* _Problem statement_:
Filter the records below down to lines containing "Computación".
################
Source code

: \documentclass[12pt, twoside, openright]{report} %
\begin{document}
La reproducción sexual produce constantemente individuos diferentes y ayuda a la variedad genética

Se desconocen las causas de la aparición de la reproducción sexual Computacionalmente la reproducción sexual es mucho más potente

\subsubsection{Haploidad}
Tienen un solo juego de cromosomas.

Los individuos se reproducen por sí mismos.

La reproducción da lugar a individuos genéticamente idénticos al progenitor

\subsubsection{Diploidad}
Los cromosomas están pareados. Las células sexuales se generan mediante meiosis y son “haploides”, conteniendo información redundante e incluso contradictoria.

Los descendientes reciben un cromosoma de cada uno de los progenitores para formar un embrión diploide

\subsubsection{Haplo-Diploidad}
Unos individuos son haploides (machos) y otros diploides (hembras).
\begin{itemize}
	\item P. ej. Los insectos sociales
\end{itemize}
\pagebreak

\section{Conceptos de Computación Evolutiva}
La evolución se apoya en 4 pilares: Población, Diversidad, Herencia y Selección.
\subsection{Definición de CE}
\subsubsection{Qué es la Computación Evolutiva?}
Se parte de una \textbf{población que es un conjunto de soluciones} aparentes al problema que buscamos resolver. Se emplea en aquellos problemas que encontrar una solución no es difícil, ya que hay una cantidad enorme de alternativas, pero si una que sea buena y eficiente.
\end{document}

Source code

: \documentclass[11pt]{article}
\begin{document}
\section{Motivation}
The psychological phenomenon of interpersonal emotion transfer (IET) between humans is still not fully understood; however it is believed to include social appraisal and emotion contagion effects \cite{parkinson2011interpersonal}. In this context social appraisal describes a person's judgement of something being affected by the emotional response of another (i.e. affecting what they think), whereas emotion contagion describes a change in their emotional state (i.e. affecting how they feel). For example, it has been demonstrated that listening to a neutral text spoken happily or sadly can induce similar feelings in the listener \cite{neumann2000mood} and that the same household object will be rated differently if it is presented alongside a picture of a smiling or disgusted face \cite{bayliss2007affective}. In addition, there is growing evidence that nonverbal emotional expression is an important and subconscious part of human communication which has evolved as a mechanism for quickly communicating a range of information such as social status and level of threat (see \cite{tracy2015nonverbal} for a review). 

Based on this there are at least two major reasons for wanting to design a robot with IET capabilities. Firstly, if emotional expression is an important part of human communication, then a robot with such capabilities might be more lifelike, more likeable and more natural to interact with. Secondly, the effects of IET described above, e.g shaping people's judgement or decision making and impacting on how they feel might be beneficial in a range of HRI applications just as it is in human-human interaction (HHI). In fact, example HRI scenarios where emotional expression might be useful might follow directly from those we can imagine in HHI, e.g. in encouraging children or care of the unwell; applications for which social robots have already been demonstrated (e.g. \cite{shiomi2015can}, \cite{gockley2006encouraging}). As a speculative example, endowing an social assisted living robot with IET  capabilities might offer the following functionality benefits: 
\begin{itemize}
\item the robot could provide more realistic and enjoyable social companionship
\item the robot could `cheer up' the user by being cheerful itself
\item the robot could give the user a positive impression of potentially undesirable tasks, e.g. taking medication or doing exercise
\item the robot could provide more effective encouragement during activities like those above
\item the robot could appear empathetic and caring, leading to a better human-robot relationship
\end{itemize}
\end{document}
################
* _Task answer_:
\section{Conceptos de Computación Evolutiva}
\subsubsection{Qué es la Computación Evolutiva?}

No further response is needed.